After they lost the first two games of their September showdown with the Yankees, they fell five runs down in the third game and came back to win, 10-9.
After David Wells was shelled in Boston on the last Tuesday of the season and their wild-card hopes were flagging, spot starter Rick Krivda pitched them to the biggest win of the season the next night at Fenway.
"We've been doing it all year," Anderson said, "and the suggestion that it's because we don't care or whatever is completely inaccurate. I resent it. This team has been misrepresented all year. We lost early [in the season] because we had problems with the rotation and lineup and whatever, not because we didn't play hard. We always played hard."
Whatever quality it is that has enabled them to bounce back this season, it was never more valuable than it was yesterday.
Dismissing a bad regular-season loss is one thing, but a playoff game lost on a brutally bad interference non-call? That's different.
"It didn't go away immediately," third baseman Todd Zeile said. "It's still on our minds. It was something that happened, and it was unfortunate. But there was another game to play."
Said Cal Ripken: "That's the beauty of baseball. There is always a new day. Momentum from a situation like [Game 1] can carry over, but pitching is always the most important factor. No matter what happened the day before, you're in good shape if you get a well-pitched game."
The Orioles got one from Wells when they desperately needed it. He yielded singles to the Yankees' first three batters, but Cecil Fielder grounded into a double play and Wells escaped the first inning having allowed just two runs.

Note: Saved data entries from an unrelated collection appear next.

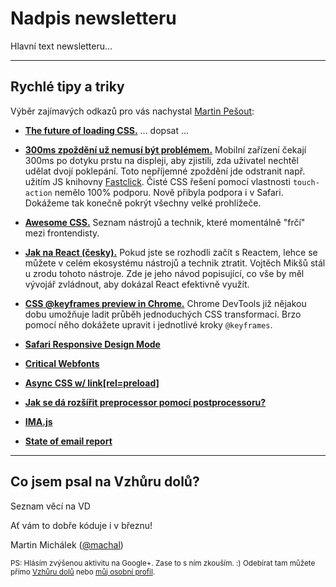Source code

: # Nadpis newsletteru

Hlavní text newsletteru...

---

## Rychlé tipy a&nbsp;triky

Výběr zajímavých odkazů pro vás nachystal [Martin Pešout](http://www.twitter.com/martinpesout):

- **[The future of loading CSS.](https://jakearchibald.com/2016/link-in-body/)** ... dopsat ...
- **[300ms zpoždění už nemusí být problémem.](https://gist.github.com/gajus/bbf06ea2e37047b01e70)** Mobilní zařízení čekají 300ms po dotyku prstu na displeji, aby zjistili, zda uživatel nechtěl udělat dvojí poklepání. Toto nepříjemné zpoždění jde odstranit např. užitím JS knihovny [Fastclick](https://github.com/ftlabs/fastclick). Čisté CSS řešení pomocí vlastnosti `touch-action` nemělo 100% podporu. Nově přibyla podpora i v Safari. Dokážeme tak konečně pokrýt všechny velké prohlížeče.
- **[Awesome CSS.](https://github.com/sindresorhus/awesome)** Seznam nástrojů a technik, které momentálně "frčí" mezi frontendisty.
- **[Jak na React (česky).](https://github.com/petehunt/react-howto/blob/master/README-cs.md)** Pokud jste se rozhodli začít s Reactem, lehce se můžete v celém ekosystému nástrojů a technik ztratit. Vojtěch Mikšů stál u zrodu tohoto nástroje. Zde je jeho návod popisující, co vše by měl vývojář zvládnout, aby dokázal React efektivně využít.
- **[CSS @keyframes preview in Chrome.](https://twitter.com/ChromeDevTools/status/694966453376675840)** Chrome DevTools již nějakou dobu umožňuje ladit průběh jednoduchých CSS transformací. Brzo pomocí něho dokážete upravit i jednotlivé kroky `@keyframes`.



- **[Safari Responsive Design Mode](http://www.macobserver.com/tmo/article/safari-9-using-responsive-design-mode)**
- **[Critical Webfonts](http://www.zachleat.com/web/critical-webfonts/)**
- **[Async CSS w/ link[rel=preload]](http://filamentgroup.github.io/loadCSS/test/preload.html)**
- **[Jak se dá rozšířit preprocessor pomocí postprocessoru?](http://ashleynolan.co.uk/blog/extend-sass-with-postcss)**
- **[IMA.js](https://imajs.io/)**
- **[State of email report](https://litmus.com/lp/2016-state-of-email-report)**


---

## Co jsem psal na Vzhůru&nbsp;dolů?

Seznam věcí na VD

Ať vám to dobře kóduje i v březnu!

Martin Michálek ([@machal](http://www.twitter.com/machal))

<small>PS: Hlásím zvýšenou aktivitu na Google+. Zase to s ním zkouším. :) Odebírat tam můžete přímo  [Vzhůru dolů](https://plus.google.com/b/109221560773963108322/+VzhurudoluCz/posts) nebo [můj osobní profil](https://plus.google.com/u/0/+MartinMich%C3%A1lek).</small>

He would not allow another until the bullpen was protecting a two-run lead in the seventh.
"A lot of people thought we would be so devastated by the first game," Zeile said, "but I think the opposite was true. Losing that game motivated us. We felt like we'd had one taken away from us. We wanted to get it back."
Zeile's two-run homer in the third tied the score, and Rafael Palmeiro's two-run homer in the seventh gave the Orioles the lead. Armando Benitez closed out the 5-3 win.
"The first inning was tough, but we've been behind the eight-ball all season," Chris Hoiles said. "The first game was the last thing on our minds, except that we didn't want to fall behind 2-0 in the series."
It's part of the ballplayers' credo: Never let yesterday affect today.
The Kid Who Saved the Yankees? He was an overnight sensation to the rest of the world yesterday, but just fish wrap to the Orioles.
"You learn that in this game," Anderson said. "You can't luxuriate in your successes or cry about your failures. You just forget and start over."
Welcome to the Oriole Way, circa 1996.
"That's the way this team does it," Hendricks said. "I don't really like it. And since we traded for Eddie [Murray], we're getting better at sitting around after a game and talking about what happened. But this team isn't going to carry much from day to day."
Whatever works.
"And," Orosco said, "did anyone really think we would just give up after one game?"